Physically, our eyes do two things when we focus at different distances:
- They use muscles to reshape their biological lenses to optically focus the light from a point at a certain distance onto our retinas-- this is how we make images sharp and clear at different distances and it's the part that glasses and contact lenses help us correct when our eyes are imperfect.
- They pivot relative to each other so both eyes are looking at the same thing, this is a dominant method (among others) that our brain uses to figure out how far away something is. (Our brain is heavily involved here though, so it's more than just a simple triangulation. We also use scale, lighting, parallax and other things to infer distance which is why we can get a sense of 3D space in a 2D image).
The cameras capturing live action 3D movies have to make similar choices-- they're spaced apart a certain amount to give a sense of depth, but they have to choose a focal point which is why even though you can look around a 3D movie and get a sense of depth, only part of it is in sharp focus.
The independent displays to each eye give the sense of depth by getting our eyes to pivot relative to each other. But that display is at one apparent distance, and that's where our eyes will focus their lenses.
I say apparent distance because the optics between the eyes and the display change optical light field and put the focal point further away than the actual display. We're not focusing an inch in front of our eyes even if that's where the display is because the optics are extending the focal distance to some further point. This is why even if you're near sighted (see well close but poorly far away) you need to have corrective lenses in AVP to see the displays that are physically close to your eyes-- the optics in between changed the focus.
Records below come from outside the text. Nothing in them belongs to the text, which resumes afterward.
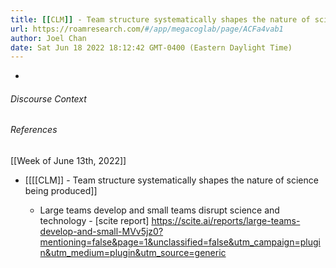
 ```yaml
---
title: [[CLM]] - Team structure systematically shapes the nature of science being produced
url: https://roamresearch.com/#/app/megacoglab/page/ACFa4vab1
author: Joel Chan
date: Sat Jun 18 2022 18:12:42 GMT-0400 (Eastern Daylight Time)
---
```


- 

###### Discourse Context



###### References

[[Week of June 13th, 2022]]

- [[[[CLM]] - Team structure systematically shapes the nature of science being produced]]

    - Large teams develop and small teams disrupt science and technology - [scite report] https://scite.ai/reports/large-teams-develop-and-small-MVv5jz0?mentioning=false&page=1&unclassified=false&utm_campaign=plugin&utm_medium=plugin&utm_source=generic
The focus optics are a 3D phenomenon, so there's no way to adjust it by adjusting the image on the display itself. There's been some work done on
light field imaging that capture vector light fields so you can refocus a captured image later (or extend the depth of field)-- presumably a similar technique could be done at the display to change apparent point of focus but those trade pixel density to get that effect and the AVP displays are already remarkably dense to get retina resolution at that distance. This is why some folks are looking at raster lasers to scan the image directly to your retina, because there's no focal point in that case-- that just makes me uncomfortable for probably irrational reasons, though.
Unless the optics in the AVP are motorized, there's no real way to change the focus point for each eye. I'd guess they picked a neutral distance to minimize the amount of muscle strain in the eye needed to focus at that distance-- it will be different than looking at a display close to your face where you have constantly exercise your eye muscles just to stay focused.
So, I'm not an ophthalmologist, but all the above leads me to guess that there won't be eye strain in the same way we have it reading too close to our faces. What I don't know is if the brain is sensitive to the fact that your eyes are focusing at one distance and triangulating to another. It wouldn't surprise me if it is-- we use all sorts of hints in the brain to measure our surroundings. Some of these things our brain just seems to quickly adapt to, some of them lead to distress that takes the form or nausea or disorientation.
And since I've already written too much, I'll throw this in because I think it's an interesting theory about why we get nauseous in these situations: our brains are highly evolved to the natural world and knows how to expect the natural world to behave. When we sit in the back of a car reading a book, or a headset lags our head motion, our eyes and the fluid in our ears disagree about how we're moving-- but we didn't evolve for cars or head tracking displays. What in prehistoric nature would lead to mismatched sensor inputs? Neurotoxins. So our body's response it make itself puke up the poison.